In the Roman Catholic Church the struggle for women's liberation is being waged on many fronts and at many levels. There have been demands for the ordination of women to the priesthood, and in fact women are studying in Catholic seminaries hoping one day to be ordained.1 There have been calls for the elimination of sex discrimination in Canon Law public protests and demonstrations over archaic liturgical rites which degrade, insult or exclude women.3 Women have organized to work on problems such as restoring the deaconate to women4 or withholding funds from an institution, a sexist church, which then uses those funds to discriminate.5 Nuns have become uppity, * first in their own internal affairs, refusing to submit any longer to male domination in their communal life6 and now, with raised consciousness, moving into the secular sphere and supporting the Equal Rights Amendment. 7 Along with this is what is perhaps the most important factor of all: the devastating attack by Catholic radical feminist theologians on the over-masculinized theology of Judeo-Christian tradition, an attack which may well be the final critique of Christianity.

It is not possible to pinpoint the beginnings of the movement for liberation. No matter what moment one chooses one can always find a prior event, for women have always protested oppression in and by the male power-structured church. Whether one speaks of a saint whose desire to be priested was so great that she wanted to die,8 the story of Pope Joan,9 the Women's Bible, 10 the authorship of the scriptures,11 denied and hidden previous ordinations of women, l2 or the new emphases on the supposedly much wider role of women in the church in the past, both in the early church and in the Middle Agesl3 --much of the struggle still needs to be investigated and recorded, with unprejudiced eyes. In any case, it is clear that the aggiornamento of the Second Vatican Council gave women the impetus needed to work for organized improvement in their status in the Church of Rome. As the necessary background for the task, the founding of St. Mary's (Notre Dame) Graduate School of Sacred Theology for women in 1944 by the outstanding and farsighted woman, Sister Madeleva Wolff, provided, for the first time, the education women needed to change their situation in the church.

St. Joan's Alliance, an international and independent (ie., not tied to church structures) feminist organization, has been active since 1911 for the cause of women. In the early 1960's, it made the first move in taking up the gauntlet for Catholic women by asking for women auditors to the Vatican Council.14 After several years' persistence and at the eleventh hour, Rome finally capitulated by allowing several women to attend the last Council session. Even then the women were not given the same status as their "lay" male counterparts.15

In 1963 St. Joan's made an historic breakthrough by resolving that "should the church in her wisdom and in her good time decide to extend to women the dignity of the priesthood, women would be willing and eager to respond.”16   Ms. Frances Lee McGillicuddy organized an American section of St. Joan's in 1965.17 It publishes a quarterly bulletin and recently formed an anti-defamation committee to make its work more effective.18  News reports of these events in the early 1960's brought a rash of articles and controversy about the role of women in the church. Much of it was reported in the pages of the then newly founded National Catholic Reporter, and the so-called second wave of feminism in the church began.

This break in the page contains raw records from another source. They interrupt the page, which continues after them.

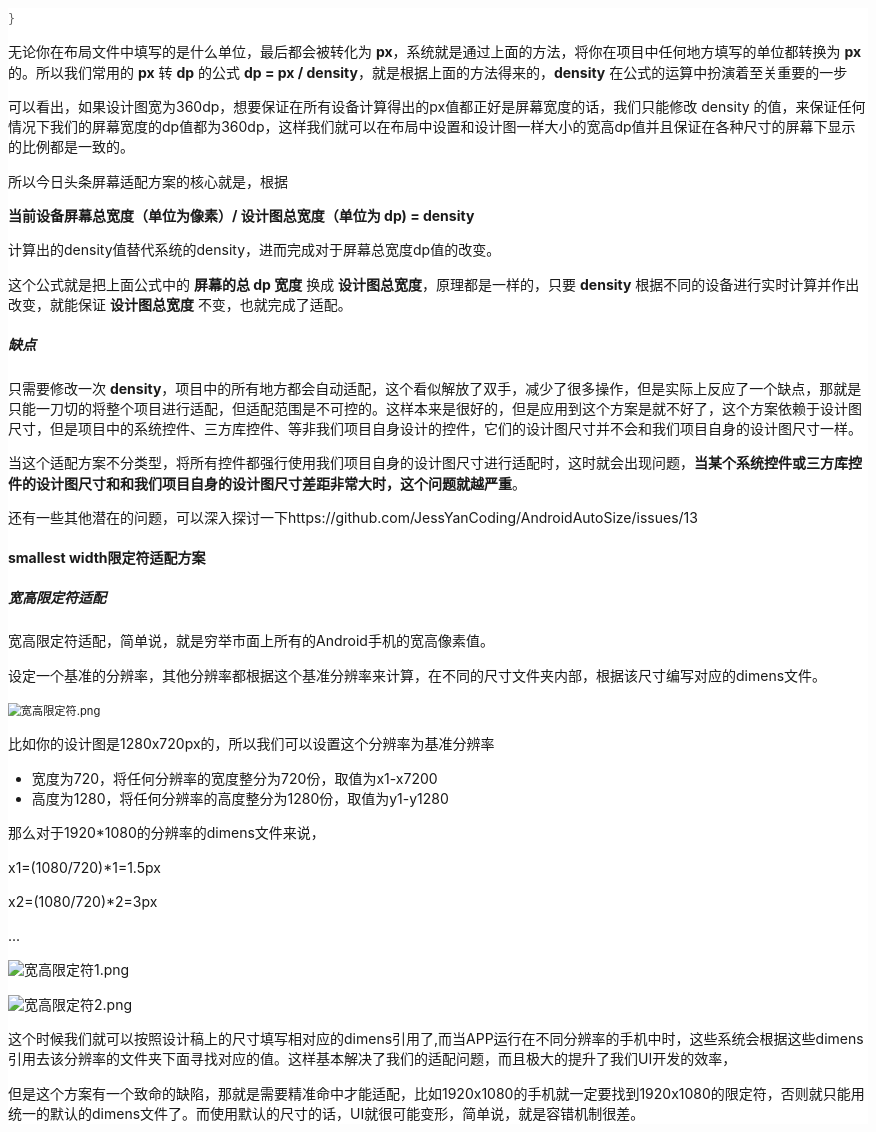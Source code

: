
 ```java
}
```

无论你在布局文件中填写的是什么单位，最后都会被转化为 **px**，系统就是通过上面的方法，将你在项目中任何地方填写的单位都转换为 **px** 的。所以我们常用的 **px** 转 **dp** 的公式 **dp = px / density**，就是根据上面的方法得来的，**density** 在公式的运算中扮演着至关重要的一步

可以看出，如果设计图宽为360dp，想要保证在所有设备计算得出的px值都正好是屏幕宽度的话，我们只能修改 density 的值，来保证任何情况下我们的屏幕宽度的dp值都为360dp，这样我们就可以在布局中设置和设计图一样大小的宽高dp值并且保证在各种尺寸的屏幕下显示的比例都是一致的。

所以今日头条屏幕适配方案的核心就是，根据

**当前设备屏幕总宽度（单位为像素）/ 设计图总宽度（单位为 dp) = density**

计算出的density值替代系统的density，进而完成对于屏幕总宽度dp值的改变。

这个公式就是把上面公式中的 **屏幕的总 dp 宽度** 换成 **设计图总宽度**，原理都是一样的，只要 **density** 根据不同的设备进行实时计算并作出改变，就能保证 **设计图总宽度** 不变，也就完成了适配。

##### 缺点

只需要修改一次 **density**，项目中的所有地方都会自动适配，这个看似解放了双手，减少了很多操作，但是实际上反应了一个缺点，那就是只能一刀切的将整个项目进行适配，但适配范围是不可控的。这样本来是很好的，但是应用到这个方案是就不好了，这个方案依赖于设计图尺寸，但是项目中的系统控件、三方库控件、等非我们项目自身设计的控件，它们的设计图尺寸并不会和我们项目自身的设计图尺寸一样。

当这个适配方案不分类型，将所有控件都强行使用我们项目自身的设计图尺寸进行适配时，这时就会出现问题，**当某个系统控件或三方库控件的设计图尺寸和和我们项目自身的设计图尺寸差距非常大时，这个问题就越严重**。

还有一些其他潜在的问题，可以深入探讨一下https://github.com/JessYanCoding/AndroidAutoSize/issues/13

#### smallest width限定符适配方案

##### 宽高限定符适配

宽高限定符适配，简单说，就是穷举市面上所有的Android手机的宽高像素值。

设定一个基准的分辨率，其他分辨率都根据这个基准分辨率来计算，在不同的尺寸文件夹内部，根据该尺寸编写对应的dimens文件。

<img src="https://i.loli.net/2020/05/03/b2UBXwGAHKVW9ei.png" alt="宽高限定符.png" style="zoom:80%;" />

比如你的设计图是1280x720px的，所以我们可以设置这个分辨率为基准分辨率

- 宽度为720，将任何分辨率的宽度整分为720份，取值为x1-x7200
- 高度为1280，将任何分辨率的高度整分为1280份，取值为y1-y1280

那么对于1920*1080的分辨率的dimens文件来说，

x1=(1080/720)*1=1.5px

x2=(1080/720)*2=3px

...

![宽高限定符1.png](https://i.loli.net/2020/05/03/JrYgZCR8etf1IFn.png)

![宽高限定符2.png](https://i.loli.net/2020/05/03/eU7RwDPAWNvpcoS.png)

这个时候我们就可以按照设计稿上的尺寸填写相对应的dimens引用了,而当APP运行在不同分辨率的手机中时，这些系统会根据这些dimens引用去该分辨率的文件夹下面寻找对应的值。这样基本解决了我们的适配问题，而且极大的提升了我们UI开发的效率，

但是这个方案有一个致命的缺陷，那就是需要精准命中才能适配，比如1920x1080的手机就一定要找到1920x1080的限定符，否则就只能用统一的默认的dimens文件了。而使用默认的尺寸的话，UI就很可能变形，简单说，就是容错机制很差。
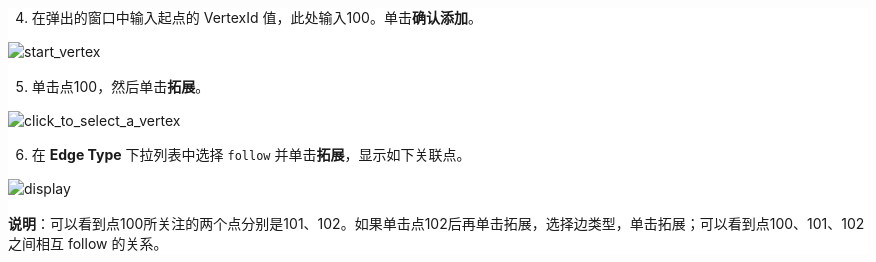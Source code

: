 4. 在弹出的窗口中输入起点的 VertexId 值，此处输入100。单击**确认添加**。

<img width="1545" alt="start_vertex" src="https://user-images.githubusercontent.com/40747875/72050299-c0243580-32fb-11ea-8972-600884420aae.png">

5. 单击点100，然后单击**拓展**。

<img width="1545" alt="click_to_select_a_vertex" src="https://user-images.githubusercontent.com/40747875/72050395-f82b7880-32fb-11ea-95ba-089666660ecb.png">

6. 在 **Edge Type** 下拉列表中选择 `follow` 并单击**拓展**，显示如下关联点。

<img width="1545" alt="display" src="https://user-images.githubusercontent.com/40747875/72050498-450f4f00-32fc-11ea-95dc-371aad8cf305.png">

**说明**：可以看到点100所关注的两个点分别是101、102。如果单击点102后再单击拓展，选择边类型，单击拓展；可以看到点100、101、102之间相互 follow 的关系。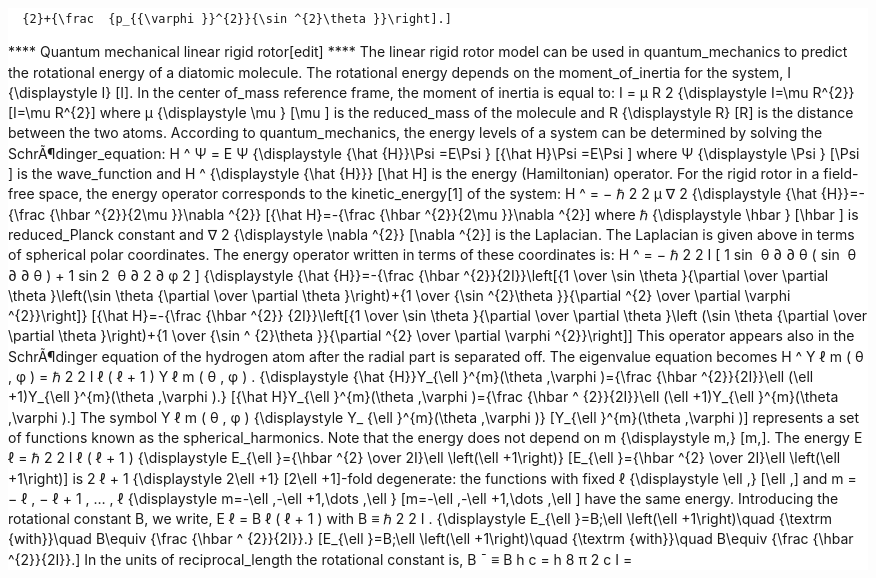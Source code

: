       {2}+{\frac  {p_{{\varphi }}^{2}}{\sin ^{2}\theta }}\right].]
**** Quantum mechanical linear rigid rotor[edit] ****
The linear rigid rotor model can be used in quantum_mechanics to predict the
rotational energy of a diatomic molecule. The rotational energy depends on the
moment_of_inertia for the system,     I   {\displaystyle I}  [I]. In the center
of_mass reference frame, the moment of inertia is equal to:
         I = &#x03BC;  R  2     {\displaystyle I=\mu R^{2}}  [I=\mu R^{2}]
where     &#x03BC;   {\displaystyle \mu }  [\mu ] is the reduced_mass of the
molecule and     R   {\displaystyle R}  [R] is the distance between the two
atoms.
According to quantum_mechanics, the energy levels of a system can be determined
by solving the SchrÃ¶dinger_equation:
            H &#x005E;    &#x03A8; = E &#x03A8;   {\displaystyle {\hat {H}}\Psi
      =E\Psi }  [{\hat  H}\Psi =E\Psi ]
where     &#x03A8;   {\displaystyle \Psi }  [\Psi ] is the wave_function and
H &#x005E;      {\displaystyle {\hat {H}}}  [\hat H] is the energy
(Hamiltonian) operator. For the rigid rotor in a field-free space, the energy
operator corresponds to the kinetic_energy[1] of the system:
            H &#x005E;    = &#x2212;    &#x210F;  2    2 &#x03BC;     &#x2207;
      2     {\displaystyle {\hat {H}}=-{\frac {\hbar ^{2}}{2\mu }}\nabla ^{2}}
      [{\hat  H}=-{\frac  {\hbar ^{2}}{2\mu }}\nabla ^{2}]
where     &#x210F;   {\displaystyle \hbar }  [\hbar ] is reduced_Planck
constant and      &#x2207;  2     {\displaystyle \nabla ^{2}}  [\nabla ^{2}] is
the Laplacian. The Laplacian is given above in terms of spherical polar
coordinates. The energy operator written in terms of these coordinates is:
            H &#x005E;    = &#x2212;    &#x210F;  2    2 I     [    1  sin
      &#x2061; &#x03B8;      &#x2202;  &#x2202; &#x03B8;     (  sin &#x2061;
      &#x03B8;   &#x2202;  &#x2202; &#x03B8;     )  +   1   sin  2   &#x2061;
      &#x03B8;       &#x2202;  2    &#x2202;  &#x03C6;  2       ]
      {\displaystyle {\hat {H}}=-{\frac {\hbar ^{2}}{2I}}\left[{1 \over \sin
      \theta }{\partial \over \partial \theta }\left(\sin \theta {\partial
      \over \partial \theta }\right)+{1 \over {\sin ^{2}\theta }}{\partial ^{2}
      \over \partial \varphi ^{2}}\right]}  [{\hat  H}=-{\frac  {\hbar ^{2}}
      {2I}}\left[{1 \over \sin \theta }{\partial  \over \partial \theta }\left
      (\sin \theta {\partial  \over \partial \theta }\right)+{1 \over {\sin ^
      {2}\theta }}{\partial ^{2} \over \partial \varphi ^{2}}\right]]
This operator appears also in the SchrÃ¶dinger equation of the hydrogen atom
after the radial part is separated off. The eigenvalue equation becomes
            H &#x005E;     Y  &#x2113;   m   ( &#x03B8; , &#x03C6; ) =
      &#x210F;  2    2 I    &#x2113; ( &#x2113; + 1 )  Y  &#x2113;   m
      ( &#x03B8; , &#x03C6; ) .   {\displaystyle {\hat {H}}Y_{\ell }^{m}(\theta
      ,\varphi )={\frac {\hbar ^{2}}{2I}}\ell (\ell +1)Y_{\ell }^{m}(\theta
      ,\varphi ).}  [{\hat  H}Y_{\ell }^{m}(\theta ,\varphi )={\frac  {\hbar ^
      {2}}{2I}}\ell (\ell +1)Y_{\ell }^{m}(\theta ,\varphi ).]
The symbol      Y  &#x2113;   m   ( &#x03B8; , &#x03C6; )   {\displaystyle Y_
{\ell }^{m}(\theta ,\varphi )}  [Y_{\ell }^{m}(\theta ,\varphi )] represents a
set of functions known as the spherical_harmonics. Note that the energy does
not depend on     m    {\displaystyle m\,}  [m\,]. The energy
          E  &#x2113;   =    &#x210F;  2    2 I    &#x2113;  (  &#x2113; + 1  )
      {\displaystyle E_{\ell }={\hbar ^{2} \over 2I}\ell \left(\ell +1\right)}
      [E_{\ell }={\hbar ^{2} \over 2I}\ell \left(\ell +1\right)]
is     2 &#x2113; + 1   {\displaystyle 2\ell +1}  [2\ell +1]-fold degenerate:
the functions with fixed     &#x2113;    {\displaystyle \ell \,}  [\ell \,] and
m = &#x2212; &#x2113; , &#x2212; &#x2113; + 1 , &#x2026; , &#x2113;
{\displaystyle m=-\ell ,-\ell +1,\dots ,\ell }  [m=-\ell ,-\ell +1,\dots ,\ell
] have the same energy.
Introducing the rotational constant B, we write,
          E  &#x2113;   = B  &#x2113;  (  &#x2113; + 1  )     with    B
      &#x2261;    &#x210F;  2    2 I    .   {\displaystyle E_{\ell }=B\;\ell
      \left(\ell +1\right)\quad {\textrm {with}}\quad B\equiv {\frac {\hbar ^
      {2}}{2I}}.}  [E_{\ell }=B\;\ell \left(\ell +1\right)\quad {\textrm
      {with}}\quad B\equiv {\frac  {\hbar ^{2}}{2I}}.]
In the units of reciprocal_length the rotational constant is,
            B &#x00AF;    &#x2261;   B  h c    =   h  8  &#x03C0;  2   c I    =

In 1966 the author founded the Ecumenical Task Force on Women and Religion to provide an ecumenical base for the problem of women's rights in the church. At the same time NOW (National Organization for Women) was being organized and the Ecumenical Task Force joined with it. 19 In contrast to the more cautious St. Joan's Alliance, the NOW Task Force immediately put out a list of demands calling for full participation on an equal basis with men in all areas and levels of church life and practice. The statement also enunciated an important principle for women's rights in the church: "We hold that discrimination based on sex is destructive of religious values."20

The NOW Task Force worked with Albertus Magnus College in planning what was probably the first public conference on women and the church in the United States. The conference was held in February, 1967, at the college in New Haven, Connecticut. It was so well-attended that closed circuit TV had to be set up to accommodate the overflow crowd. The author put forth the theological challenge:

"Embedded in the exclusion of women from the Catholic priesthood

is the insidious notion that Christ is the Redeemer in his maleness.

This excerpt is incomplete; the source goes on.